The problem will not be making mistakes, which could create opportunities for human learning that will be carefully prevented by machines. The problem will be adapting our behaviour for fear of making mistakes in the first place, and for this to be judged, accused, imprisoned or simply laughed at. ‘Excessive control and perfection too close at hand, the absence of spontaneity and the abolition of the incident, seem virtuous, but end up becoming distorting’ (Fontcuberta, 2012, p.202, my translation from Italian). Fontcuberta wrote these words in the final pages of his book about the shift from analogue to digital photography to describe criticisms attributed to digital photography with respect to analogue photography. I utilise them here as a metaphor to conclude and summarise my analysis of the transformation of photographic images into data images and their usage as fuel to feed the systems of machine learning in the practices of societal control. If it is important to predict a nuclear attack by the automated system of satellite imagery, to recognise a potential terrorist in the middle of a crowd via facial recognition software or identify the patterns of glacial melting—or even to recover a lost backpack—then it is also important that we understand, argue and potentially recognise whether these conditions are correctly attributed, may be misleading or were fabricated with malicious intention.
As described in this paper and as photography in the past has demonstrated, technology does not protect us from making mistakes; on the contrary, in shaping our future, AI may become the tool in the hands of few that will diminish our ability to be critical. As a practising photographer, I have questioned and continue to question the capabilities of photography and images, their usage and ambiguity. It is also this ability to interpret with a critical sense, even when we err, that makes us thinking and conscious animals. Consigning to machines our ability to interpret will not shield us from making mistakes but will relegate us to the passive role of irrelevant, controlled and manipulated observers.
Notes
[1]In 'The Work of Art of Mechanical Reproduction, ' Walter Benjamin illustrates the cultural leap from the manual reproduction of art to the mechanical one. In particular, with the invention of photography, the practices of mechanical reproduction of the work of art bring a real mutation of the very idea of art, in which the reproduced work no longer hasanything transcendental, has lost its 'aura' and becomes, therefore, contingent like everything else and like every commodity. The cultural value of the work is replaced by the display value. Although this is, on the one hand, a process of democratization, on the other hand, it produces the affirmation of a type of fruition no longer based on contemplation but on distraction. The subsequent acceleration of technology and digital photography has accentuated this process effecting the way we consume and perceive images.
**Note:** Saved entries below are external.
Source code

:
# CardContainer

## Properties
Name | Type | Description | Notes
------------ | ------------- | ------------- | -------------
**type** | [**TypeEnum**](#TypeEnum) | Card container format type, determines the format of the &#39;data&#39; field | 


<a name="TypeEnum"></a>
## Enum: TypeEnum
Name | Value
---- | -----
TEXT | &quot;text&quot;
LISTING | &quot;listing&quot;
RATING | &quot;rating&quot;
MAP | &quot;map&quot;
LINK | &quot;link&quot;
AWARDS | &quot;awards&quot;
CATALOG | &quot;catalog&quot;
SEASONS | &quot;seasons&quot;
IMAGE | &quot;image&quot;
[2]The camera obscura (Latin for ‘dark chamber’) consists of a closed device, box or room, in which a hole is drilled through which the light enters and is reflected on a projection plane, generating an upside-down image of what is located outside the room. Darkroom technology has been utilised by painters and scientists since Aristotle's time, but widely since the 16th century. Considered the ancestor of photography, it was also the first tool (apparatus) to produce technical images.
[3]‘ImageNet is an image dataset organized according to the WordNet hierarchy. Each meaningful concept in WordNet, possibly described by multiple words or word phrases, is called a "synonym set" or "synset". There are more than 100,000 synsets in WordNet, [the] majority of them are nouns (80,000+). In ImageNet, we aim to provide on average 1,000 images to illustrate each synset. Images of each concept are quality-controlled and human-annotated. In its completion, we hope ImageNet will offer tens of millions of cleanly sorted images for most of the concepts in the WordNet hierarchy.’ Source ImageNet website: http://www.image-net.org
[4]The Chinese social credit system (announced by the government in 2014) is the development of the verification system based on the analysis of data commonly used by private and public companies to verify for example the reliability of a creditor. The Chinese system expands this idea to every aspect of life, judging and evaluating the public and private behaviour of potentially every individual. When implemented at the national level, each citizen will be assigned an identification number that will collect all the digital information retrieved on his account by public or private organizations. Based on these constantly updated data, the automated system managed by the government will be able to establish a score for each individual citizen. As for the credit score, the social score may increase or decrease according to each citizen behaviour. The methodologies and criteria are not public, but, for example traffic offences, illegal use of the internet, behaviour considered anti-government or smoking in non-smoking areas can lead to restrictions on the purchase of train tickets, the possibility of travelling freely and even to detention.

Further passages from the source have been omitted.